A Note on The Lying Detective



I confess that I loved it, in a way I didn't love The Six Thatchers The plot's a bit ropey, but Moffatt quite cleverly used it to excavate the characters' being forced to confront their own inner demons. Sherlock as addict worked for me here, even as he gave himself over to his addiction to pay some of his debt to Mary (and let go of his sobriety at the same time).

Some of the ropiness is, I think, the fact that this season instead of subverting the Conan Doyle stories, they're using them as frames, but telling them straight--not true in prior series, where die hard Holmesians get jiu-jitsued by Moffatt and Gatiss using our knowledge of the stories against us. But this retelling of The Dying Detective is actually pretty close to the original.

What makes it worthwhile are the beats between John and Sherlock, especially after Culverton Smith begins his interminable confession. John's passionate anger at Sherlock refusing to accept and act on his attraction to Irene Adler, swiftly followed by John's confession to Sherlock and Mary of his faithlessness to Mary (Amanda Abbingdon plays Mary's response perfectly), and then Sherlock's embrace of John--it's as close as this show comes to Holmes's reaction to Watson's getting shot in The Three Garridebs:
You're not hurt, Watson? For God's sake, say that you are not hurt!'

It was worth a wound -- it was worth many wounds -- to know the depth of loyalty and love which lay behind that cold mask.
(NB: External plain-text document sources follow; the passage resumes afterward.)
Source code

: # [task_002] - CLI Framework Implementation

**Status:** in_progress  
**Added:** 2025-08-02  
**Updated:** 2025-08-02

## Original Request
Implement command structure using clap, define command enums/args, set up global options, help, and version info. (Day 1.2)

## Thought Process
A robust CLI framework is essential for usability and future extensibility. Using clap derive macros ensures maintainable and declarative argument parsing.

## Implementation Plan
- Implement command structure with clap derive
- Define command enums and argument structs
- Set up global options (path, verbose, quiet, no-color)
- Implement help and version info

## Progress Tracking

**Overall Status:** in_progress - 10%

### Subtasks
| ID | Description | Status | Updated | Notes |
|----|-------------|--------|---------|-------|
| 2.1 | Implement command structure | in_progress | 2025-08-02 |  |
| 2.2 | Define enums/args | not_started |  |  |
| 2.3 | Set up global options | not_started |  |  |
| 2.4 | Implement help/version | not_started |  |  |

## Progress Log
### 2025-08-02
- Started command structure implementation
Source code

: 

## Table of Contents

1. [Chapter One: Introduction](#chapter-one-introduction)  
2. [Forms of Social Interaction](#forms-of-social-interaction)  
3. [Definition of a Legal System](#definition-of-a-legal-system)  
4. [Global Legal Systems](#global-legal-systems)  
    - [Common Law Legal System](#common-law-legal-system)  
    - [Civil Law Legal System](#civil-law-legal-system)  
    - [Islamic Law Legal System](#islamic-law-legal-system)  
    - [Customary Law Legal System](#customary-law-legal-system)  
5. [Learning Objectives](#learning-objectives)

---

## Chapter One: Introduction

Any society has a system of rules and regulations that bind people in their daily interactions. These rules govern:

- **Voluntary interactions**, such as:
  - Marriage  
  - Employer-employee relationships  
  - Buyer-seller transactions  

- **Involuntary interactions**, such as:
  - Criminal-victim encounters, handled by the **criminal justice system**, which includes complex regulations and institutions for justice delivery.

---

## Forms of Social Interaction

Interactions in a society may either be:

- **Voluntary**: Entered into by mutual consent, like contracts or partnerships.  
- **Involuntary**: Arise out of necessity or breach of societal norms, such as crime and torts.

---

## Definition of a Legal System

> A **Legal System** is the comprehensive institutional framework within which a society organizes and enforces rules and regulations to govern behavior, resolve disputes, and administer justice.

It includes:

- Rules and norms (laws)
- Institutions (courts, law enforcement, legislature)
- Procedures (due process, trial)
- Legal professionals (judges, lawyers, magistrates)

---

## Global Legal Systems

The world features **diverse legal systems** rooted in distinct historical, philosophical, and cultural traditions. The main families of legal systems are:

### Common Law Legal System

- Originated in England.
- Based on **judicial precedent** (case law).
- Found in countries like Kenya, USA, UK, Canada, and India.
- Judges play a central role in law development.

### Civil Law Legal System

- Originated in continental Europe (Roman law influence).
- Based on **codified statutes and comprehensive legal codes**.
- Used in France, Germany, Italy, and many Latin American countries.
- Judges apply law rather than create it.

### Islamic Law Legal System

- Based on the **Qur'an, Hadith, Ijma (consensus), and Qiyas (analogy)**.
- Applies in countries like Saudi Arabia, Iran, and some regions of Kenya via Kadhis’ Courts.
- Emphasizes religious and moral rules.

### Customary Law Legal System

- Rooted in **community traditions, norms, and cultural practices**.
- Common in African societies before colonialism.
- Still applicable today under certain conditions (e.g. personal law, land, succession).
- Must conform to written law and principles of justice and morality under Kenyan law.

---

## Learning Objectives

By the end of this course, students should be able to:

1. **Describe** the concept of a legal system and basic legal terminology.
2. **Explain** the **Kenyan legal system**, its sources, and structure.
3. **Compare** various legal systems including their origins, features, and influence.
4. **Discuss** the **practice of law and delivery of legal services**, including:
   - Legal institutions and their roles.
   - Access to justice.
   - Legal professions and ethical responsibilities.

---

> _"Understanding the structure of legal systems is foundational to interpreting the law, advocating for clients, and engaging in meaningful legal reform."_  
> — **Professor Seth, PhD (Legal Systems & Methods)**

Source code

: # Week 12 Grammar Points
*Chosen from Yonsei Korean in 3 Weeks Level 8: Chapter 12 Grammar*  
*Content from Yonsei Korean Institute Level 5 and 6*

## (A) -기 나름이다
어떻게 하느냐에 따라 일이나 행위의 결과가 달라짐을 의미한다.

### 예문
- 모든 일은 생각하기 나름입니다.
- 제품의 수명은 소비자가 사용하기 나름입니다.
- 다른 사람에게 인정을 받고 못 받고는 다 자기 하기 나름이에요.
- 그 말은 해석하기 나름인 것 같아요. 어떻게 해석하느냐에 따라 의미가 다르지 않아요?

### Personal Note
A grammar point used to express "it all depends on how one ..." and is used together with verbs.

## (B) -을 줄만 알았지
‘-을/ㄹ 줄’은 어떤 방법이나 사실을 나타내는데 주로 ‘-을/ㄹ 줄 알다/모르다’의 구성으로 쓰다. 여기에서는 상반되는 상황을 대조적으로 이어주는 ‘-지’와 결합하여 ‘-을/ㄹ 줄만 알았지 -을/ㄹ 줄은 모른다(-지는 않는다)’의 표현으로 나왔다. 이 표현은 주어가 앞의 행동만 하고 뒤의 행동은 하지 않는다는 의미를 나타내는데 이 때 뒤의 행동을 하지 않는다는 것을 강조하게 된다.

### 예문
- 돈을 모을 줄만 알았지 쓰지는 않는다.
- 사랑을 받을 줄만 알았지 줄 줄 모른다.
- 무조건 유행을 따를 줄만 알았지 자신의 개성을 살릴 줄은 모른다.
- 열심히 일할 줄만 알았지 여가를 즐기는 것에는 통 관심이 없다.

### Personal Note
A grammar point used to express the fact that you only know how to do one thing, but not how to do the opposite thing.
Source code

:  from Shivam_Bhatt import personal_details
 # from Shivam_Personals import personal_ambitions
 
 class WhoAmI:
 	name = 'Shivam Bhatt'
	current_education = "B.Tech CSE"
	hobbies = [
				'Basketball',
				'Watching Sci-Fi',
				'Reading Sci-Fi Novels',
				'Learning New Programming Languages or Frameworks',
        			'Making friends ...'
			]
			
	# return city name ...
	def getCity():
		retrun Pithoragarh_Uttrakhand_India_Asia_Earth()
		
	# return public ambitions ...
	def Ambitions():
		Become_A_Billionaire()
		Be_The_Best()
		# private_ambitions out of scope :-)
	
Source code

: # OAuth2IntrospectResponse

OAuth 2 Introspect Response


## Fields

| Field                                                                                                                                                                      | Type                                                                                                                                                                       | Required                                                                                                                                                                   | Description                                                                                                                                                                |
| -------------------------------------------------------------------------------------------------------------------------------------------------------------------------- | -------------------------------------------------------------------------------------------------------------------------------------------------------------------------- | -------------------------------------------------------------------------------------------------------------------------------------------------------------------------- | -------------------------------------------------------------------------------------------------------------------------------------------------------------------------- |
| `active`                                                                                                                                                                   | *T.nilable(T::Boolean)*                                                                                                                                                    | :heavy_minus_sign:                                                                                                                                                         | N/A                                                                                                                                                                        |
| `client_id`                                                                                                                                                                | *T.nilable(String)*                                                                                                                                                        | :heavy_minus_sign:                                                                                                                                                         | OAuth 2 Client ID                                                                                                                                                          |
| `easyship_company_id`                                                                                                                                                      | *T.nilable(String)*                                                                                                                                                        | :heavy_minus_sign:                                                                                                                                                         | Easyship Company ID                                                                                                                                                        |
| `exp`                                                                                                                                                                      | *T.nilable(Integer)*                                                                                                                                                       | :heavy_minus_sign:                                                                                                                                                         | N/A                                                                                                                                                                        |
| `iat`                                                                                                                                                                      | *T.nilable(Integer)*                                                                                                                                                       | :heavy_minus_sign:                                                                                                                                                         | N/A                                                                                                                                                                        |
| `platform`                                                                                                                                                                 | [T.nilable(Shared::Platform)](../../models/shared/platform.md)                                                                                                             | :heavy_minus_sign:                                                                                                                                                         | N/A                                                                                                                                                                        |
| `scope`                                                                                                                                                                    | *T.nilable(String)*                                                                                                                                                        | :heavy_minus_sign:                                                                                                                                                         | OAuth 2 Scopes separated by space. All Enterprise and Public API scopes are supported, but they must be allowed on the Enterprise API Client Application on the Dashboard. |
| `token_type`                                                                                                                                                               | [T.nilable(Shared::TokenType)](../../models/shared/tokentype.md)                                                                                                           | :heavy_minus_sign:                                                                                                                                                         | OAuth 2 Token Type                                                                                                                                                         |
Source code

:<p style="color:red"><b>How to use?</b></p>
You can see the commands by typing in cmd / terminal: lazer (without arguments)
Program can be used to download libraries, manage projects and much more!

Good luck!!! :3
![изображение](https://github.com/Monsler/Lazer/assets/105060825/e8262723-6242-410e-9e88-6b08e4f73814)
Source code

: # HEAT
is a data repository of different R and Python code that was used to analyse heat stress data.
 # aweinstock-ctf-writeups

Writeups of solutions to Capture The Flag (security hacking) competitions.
The clear, hard eyes were dimmed for a moment, and the firm lips were shaking. For the one and only time I caught a glimpse of a great heart as well as of a great brain.
And, just as Gatiss's script from the Hounds of Baskerville was an improved version of his PROBE script Unnatural Selection (no, really) so too in the cliffhanger, Moffatt here reworks his cliffhanger ending from Jekyll.